A company from Gaithersburg, Maryland, Client Network Services Incorporated or CNSI, already has a contract in Michigan to perform similar services.

By forming an alliance with Michigan, Illinois was able to bypass a drawn-out, expensive bidding process because the state procurement code says HFS doesn’t need one if there is an intergovernmental agreement.

“The system can be built in much less time,” wrote Illinois director of HFS, Julie Hamos. “Which is saving taxpayers millions of dollars versus Illinois implementing a much costlier stand-alone system.”

CNSI, however, has encountered problems in other states.

The company sued Louisiana after a contract there was terminated during an investigation into whether CNSI and a handful of other companies violated ethical guidelines during the procurement process.

According to there were also cost overruns in Washington and Maine and a lawsuit in South Dakota that ended in mediation.
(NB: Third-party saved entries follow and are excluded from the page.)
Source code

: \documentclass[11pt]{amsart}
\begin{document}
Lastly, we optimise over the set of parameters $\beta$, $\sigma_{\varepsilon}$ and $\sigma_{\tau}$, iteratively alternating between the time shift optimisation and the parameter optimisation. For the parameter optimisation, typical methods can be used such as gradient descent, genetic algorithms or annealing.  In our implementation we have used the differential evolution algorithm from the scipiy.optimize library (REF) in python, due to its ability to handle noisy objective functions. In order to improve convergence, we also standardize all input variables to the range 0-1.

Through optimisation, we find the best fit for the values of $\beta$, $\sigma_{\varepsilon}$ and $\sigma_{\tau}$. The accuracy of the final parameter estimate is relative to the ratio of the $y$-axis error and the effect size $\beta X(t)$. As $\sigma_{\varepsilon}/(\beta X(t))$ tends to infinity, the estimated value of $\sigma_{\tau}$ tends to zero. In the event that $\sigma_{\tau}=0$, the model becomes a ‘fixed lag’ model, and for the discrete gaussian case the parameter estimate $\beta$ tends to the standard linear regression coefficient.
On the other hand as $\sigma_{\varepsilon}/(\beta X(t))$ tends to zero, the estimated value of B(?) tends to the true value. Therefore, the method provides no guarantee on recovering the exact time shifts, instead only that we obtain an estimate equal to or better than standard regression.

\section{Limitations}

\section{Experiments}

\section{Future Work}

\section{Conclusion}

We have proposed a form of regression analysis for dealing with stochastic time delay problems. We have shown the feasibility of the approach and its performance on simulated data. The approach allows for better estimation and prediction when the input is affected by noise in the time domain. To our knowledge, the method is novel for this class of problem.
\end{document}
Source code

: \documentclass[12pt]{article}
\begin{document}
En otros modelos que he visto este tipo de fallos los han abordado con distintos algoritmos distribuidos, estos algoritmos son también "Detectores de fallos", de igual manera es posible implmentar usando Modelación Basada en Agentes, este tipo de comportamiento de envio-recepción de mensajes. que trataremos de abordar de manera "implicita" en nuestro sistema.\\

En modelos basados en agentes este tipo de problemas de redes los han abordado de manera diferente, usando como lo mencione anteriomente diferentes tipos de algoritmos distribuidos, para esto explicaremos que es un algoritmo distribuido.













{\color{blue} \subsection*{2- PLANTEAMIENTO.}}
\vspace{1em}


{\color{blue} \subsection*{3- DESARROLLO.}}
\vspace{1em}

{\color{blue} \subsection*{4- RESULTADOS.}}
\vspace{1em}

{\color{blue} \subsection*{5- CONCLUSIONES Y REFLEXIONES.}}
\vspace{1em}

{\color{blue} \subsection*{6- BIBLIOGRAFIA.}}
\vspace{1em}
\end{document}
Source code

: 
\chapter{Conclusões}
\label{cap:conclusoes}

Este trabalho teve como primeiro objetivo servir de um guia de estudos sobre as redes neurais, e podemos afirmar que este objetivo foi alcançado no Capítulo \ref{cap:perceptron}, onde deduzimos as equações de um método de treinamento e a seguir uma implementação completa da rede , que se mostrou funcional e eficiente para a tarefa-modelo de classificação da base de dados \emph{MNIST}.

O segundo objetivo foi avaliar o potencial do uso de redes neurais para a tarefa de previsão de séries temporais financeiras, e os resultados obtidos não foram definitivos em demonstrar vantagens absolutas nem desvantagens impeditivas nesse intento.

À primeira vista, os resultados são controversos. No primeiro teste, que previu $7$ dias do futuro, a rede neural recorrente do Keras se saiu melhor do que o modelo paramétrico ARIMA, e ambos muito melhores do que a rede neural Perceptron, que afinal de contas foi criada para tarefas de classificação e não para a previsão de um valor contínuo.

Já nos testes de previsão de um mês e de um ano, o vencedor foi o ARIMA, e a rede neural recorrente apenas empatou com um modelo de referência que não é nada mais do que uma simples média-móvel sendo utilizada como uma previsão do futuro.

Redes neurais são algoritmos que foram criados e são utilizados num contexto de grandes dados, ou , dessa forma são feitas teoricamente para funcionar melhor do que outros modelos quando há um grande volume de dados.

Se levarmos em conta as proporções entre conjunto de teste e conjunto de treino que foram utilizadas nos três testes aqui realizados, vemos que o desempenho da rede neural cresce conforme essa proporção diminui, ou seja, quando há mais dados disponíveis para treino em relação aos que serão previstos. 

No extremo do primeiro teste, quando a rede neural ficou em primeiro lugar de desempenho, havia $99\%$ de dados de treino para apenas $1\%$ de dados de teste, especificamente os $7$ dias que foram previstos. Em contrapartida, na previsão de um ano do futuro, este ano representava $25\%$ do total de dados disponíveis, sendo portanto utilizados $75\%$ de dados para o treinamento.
However, the federal government certified CNSI, which was sufficient for Illinois to move forward with the intergovernmental agreement.

“The issues in other states since then do not in any way reflect the technological capabilities and performance Michigan has experienced with CNSI,” wrote director Hamos.

A spokesperson for CNSI said these kinds of partnerships will be part of the future and computing for the Affordable Care Act will be handled in “a cloud” -- meaning cases will be filed in one state, then computed, stored and processed in a mega-computer somewhere else.